Entrevista a Guy Deutscher a propósito de su reciente libro «Through the Language Glass»

Fuentes: Tlaxcala

Traducido por Manuel Talens

¿Alguna vez le ha preguntado a alguien si el grifo del agua caliente que hay en el lavabo es el que está cuesta arriba? O puede que le haya señalado usted a un amigo esas hormigas coloradas que deambulan al norte de su pie. O quién sabe si -con la mayor delicadeza- le ha dicho a la mujer con quien está cenando que se limpie una migaja de pan que tiene en la mejilla de la montaña. ¿Le parece que lo anterior no tiene sentido? Es posible que, si se lo parece, sea porque la lengua materna que usted habla no es el tzeltal, el guugu yimithirr o el balinés. En su libro «Through the Language Glass», Guy Deutscher se ocupa de estas y otras diferencias en el pensamiento y en la percepción que las muchas lenguas del mundo ocasionan en sus hablantes. Deutscher es en la actualidad investigador honorario de la Escuela de Lenguas, Lingüística y Culturas de la Universidad de Manchester (Reino Unido). Lo que sigue es una entrevista que mantuvimos recientemente por correo electrónico.

En la introducción de su libro señala usted las muchas maneras en que la gente suele sobrestimar la influencia de la lengua en el pensamiento y la experiencia. ¿Por qué lo cree así? ¿Hay otros aspectos en los que la gente subestime la influencia de la lengua?

¿Será que en parte tenemos tendencia a sobrestimar la influencia de la lengua porque solemos subestimar la inteligencia de los demás? Piense en razonamientos como éste: «Si a una cosa se la llama x, la gente creerá que es x por simple hecho de tener ese nombre. Por supuesto, yo sé que no es así, pero los demás no lo saben.» Este tipo de sobreestimación tiene una larga historia. Una de las primeras discusiones sobre la influencia de la lengua en el pensamiento fue un ensayo del erudito bíblico Johann David Michaelis en 1760, que ganó el premio de la academia prusiana. En él, Michaelis explica que si, por ejemplo uno le diese nombres completamente distintos a dos legumbres que en realidad son muy parecidas, «la gente» nunca sospechará que son similares. Por supuesto, Michaelis no había oído hablar de clementinas, mandarinas, tangerinas ni satsumas.

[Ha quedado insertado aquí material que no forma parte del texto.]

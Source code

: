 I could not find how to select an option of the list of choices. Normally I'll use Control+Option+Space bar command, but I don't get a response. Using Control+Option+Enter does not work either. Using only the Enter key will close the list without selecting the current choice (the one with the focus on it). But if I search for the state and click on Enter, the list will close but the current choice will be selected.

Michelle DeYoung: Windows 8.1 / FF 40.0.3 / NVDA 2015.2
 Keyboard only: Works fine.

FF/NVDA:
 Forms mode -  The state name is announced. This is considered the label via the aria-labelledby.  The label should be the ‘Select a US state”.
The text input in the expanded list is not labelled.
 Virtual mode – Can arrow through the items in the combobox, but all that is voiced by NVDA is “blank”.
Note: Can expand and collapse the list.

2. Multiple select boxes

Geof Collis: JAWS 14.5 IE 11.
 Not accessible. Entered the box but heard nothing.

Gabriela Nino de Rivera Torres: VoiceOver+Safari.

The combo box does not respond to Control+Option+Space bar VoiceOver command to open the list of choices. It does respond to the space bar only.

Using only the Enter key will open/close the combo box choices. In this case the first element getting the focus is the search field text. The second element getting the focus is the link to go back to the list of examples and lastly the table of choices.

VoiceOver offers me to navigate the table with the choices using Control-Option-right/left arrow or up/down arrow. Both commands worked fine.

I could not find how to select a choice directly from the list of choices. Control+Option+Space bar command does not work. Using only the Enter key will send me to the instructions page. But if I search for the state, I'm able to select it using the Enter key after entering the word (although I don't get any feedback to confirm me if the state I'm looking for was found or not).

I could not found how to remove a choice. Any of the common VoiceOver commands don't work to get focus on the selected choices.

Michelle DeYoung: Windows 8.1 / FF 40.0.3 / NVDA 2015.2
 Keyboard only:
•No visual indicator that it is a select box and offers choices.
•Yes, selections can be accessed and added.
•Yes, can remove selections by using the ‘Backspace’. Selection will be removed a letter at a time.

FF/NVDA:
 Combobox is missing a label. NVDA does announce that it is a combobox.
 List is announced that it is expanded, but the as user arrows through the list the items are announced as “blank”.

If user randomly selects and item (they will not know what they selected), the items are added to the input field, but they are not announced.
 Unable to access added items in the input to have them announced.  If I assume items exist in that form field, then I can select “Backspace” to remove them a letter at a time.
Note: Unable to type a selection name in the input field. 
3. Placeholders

Por otra parte, también es verdad que solemos subestimar la influencia de la lengua, como he tratado de mostrar en el libro. De lo que no nos damos cuenta es del ascendiente de los hábitos que la lengua puede crear en nosotros a través de las distinciones que nos enseña a hacer y de los tipos de información que nos incita a privilegiar desde muy temprana edad. Lo irónico de todo esto es que los ámbitos en los que la lengua materna puede ejercer un efecto sobre el pensamiento son exactamente esos en los que el sentido común esperaría que todas las lenguas fuesen iguales, por ejemplo, en el de cómo describir el espacio que hay a nuestro alrededor o hablar de los colores.

Dice usted que si una lengua posee una palabra para el color azul, casi con certeza tendrá otra palabra para el rojo, pero no a la inversa. ¿Qué es lo que esta suerte de asimetría nos dice sobre la percepción del color?

En primer lugar, no es «casi con certeza», sino «con toda certeza», porque no conocemos ninguna excepción a esta regla. La conclusión inicial de los eruditos del siglo xix fue que esta asimetría refleja el hecho de que nuestra visión cromática ha mejorado desde el punto de vista biológico en fechas muy recientes. Han hecho falta mucho tiempo y muchas disputas para que hoy se acepte que el desarrollo de los nombres atribuidos al color refleja profundos cambios culturales, no anatómicos. Buena parte de mi libro trata de dejar bien claro que la intuición de que las distinciones de color que hacemos son simplemente un legado de la naturaleza -tal y como se pensaba-, en realidad están profundamente influenciadas por convenciones culturales. A fin de cuentas, la pura verdad es que si la gente encuentra un nombre para el rojo antes que para el azul no es porque pueda ver el primero antes que el segundo, sino porque todos damos nombres a las cosas que nos parecen importantes y, en todas las culturas más simples, el rojo es más importante en la vida que el azul.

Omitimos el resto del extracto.